Patients in our cohort with increased nail toggle had increased varus collapse. This occurs because, as the nail toggles into varus, the firmly attached head/neck fragment can lose reduction and collapse into varus despite an excellent initial reduction as seen in our 2 failures. This is important, as previous studies have shown that increased varus collapse is associated with worse functional outcomes.[ There was a trend towards higher reoperation rate in patients with increased nail toggle, although this was not statistically significant.

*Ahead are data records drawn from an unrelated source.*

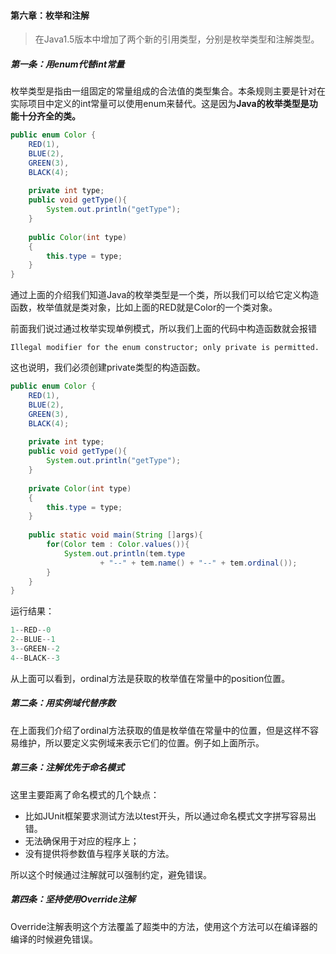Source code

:#### 第六章：枚举和注解
>在Java1.5版本中增加了两个新的引用类型，分别是枚举类型和注解类型。

##### 第一条：用enum代替int常量
枚举类型是指由一组固定的常量组成的合法值的类型集合。本条规则主要是针对在实际项目中定义的int常量可以使用enum来替代。这是因为**Java的枚举类型是功能十分齐全的类。**
```java
public enum Color {
	RED(1),
	BLUE(2),
	GREEN(3),
	BLACK(4);
	
	private int type;
	public void getType(){
		System.out.println("getType");
	}
	
	public Color(int type)
	{
		this.type = type;
	}
}
```
通过上面的介绍我们知道Java的枚举类型是一个类，所以我们可以给它定义构造函数，枚举值就是类对象，比如上面的RED就是Color的一个类对象。

前面我们说过通过枚举实现单例模式，所以我们上面的代码中构造函数就会报错

	Illegal modifier for the enum constructor; only private is permitted.

这也说明，我们必须创建private类型的构造函数。
```java
public enum Color {
	RED(1),
	BLUE(2),
	GREEN(3),
	BLACK(4);
	
	private int type;
	public void getType(){
		System.out.println("getType");
	}
	
	private Color(int type)
	{
		this.type = type;
	}
	
	public static void main(String []args){
		for(Color tem : Color.values()){
			System.out.println(tem.type
					+ "--" + tem.name() + "--" + tem.ordinal());
		}
	}
}
```
运行结果：
```java
1--RED--0
2--BLUE--1
3--GREEN--2
4--BLACK--3
```
从上面可以看到，ordinal方法是获取的枚举值在常量中的position位置。

##### 第二条：用实例域代替序数
在上面我们介绍了ordinal方法获取的值是枚举值在常量中的位置，但是这样不容易维护，所以要定义实例域来表示它们的位置。例子如上面所示。

##### 第三条：注解优先于命名模式
这里主要距离了命名模式的几个缺点：
- 比如JUnit框架要求测试方法以test开头，所以通过命名模式文字拼写容易出错。
- 无法确保用于对应的程序上；
- 没有提供将参数值与程序关联的方法。

所以这个时候通过注解就可以强制约定，避免错误。

##### 第四条：坚持使用Override注解
Override注解表明这个方法覆盖了超类中的方法，使用这个方法可以在编译器的编译的时候避免错误。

This study has several limitations. This was a retrospective study, and there may be confounding variables which were not examined. Nail length was determined by surgeon preference and thus there may be selection bias. In addition to toggle in the coronal plane, the nail can rotate around the distal interlocking screw in the sagittal plane. This study was likely underpowered to detect an association between nail toggle and reoperation rate due to the low number of total reoperations in our study. Future studies should look at a larger sample size and also investigate the association between increased nail toggle and functional and patient reported outcomes.

Conclusions

In patients with wide femoral canals, an undersized short CMN may not provide adequate stability, leading to toggling of the nail around the distal interlocking screw and subsequent loss of reduction. Lower percentage nail fill of the canal and shorter TAD are risk factors for increased nail toggle. Increased nail toggle was found to be associated with increased varus collapse. Potential solutions to prevent short nail toggle and associated loss of reduction in patients with wide femoral canals are to maximize construct stability by choosing a nail width that sufficiently fills the canal or to use a long nail.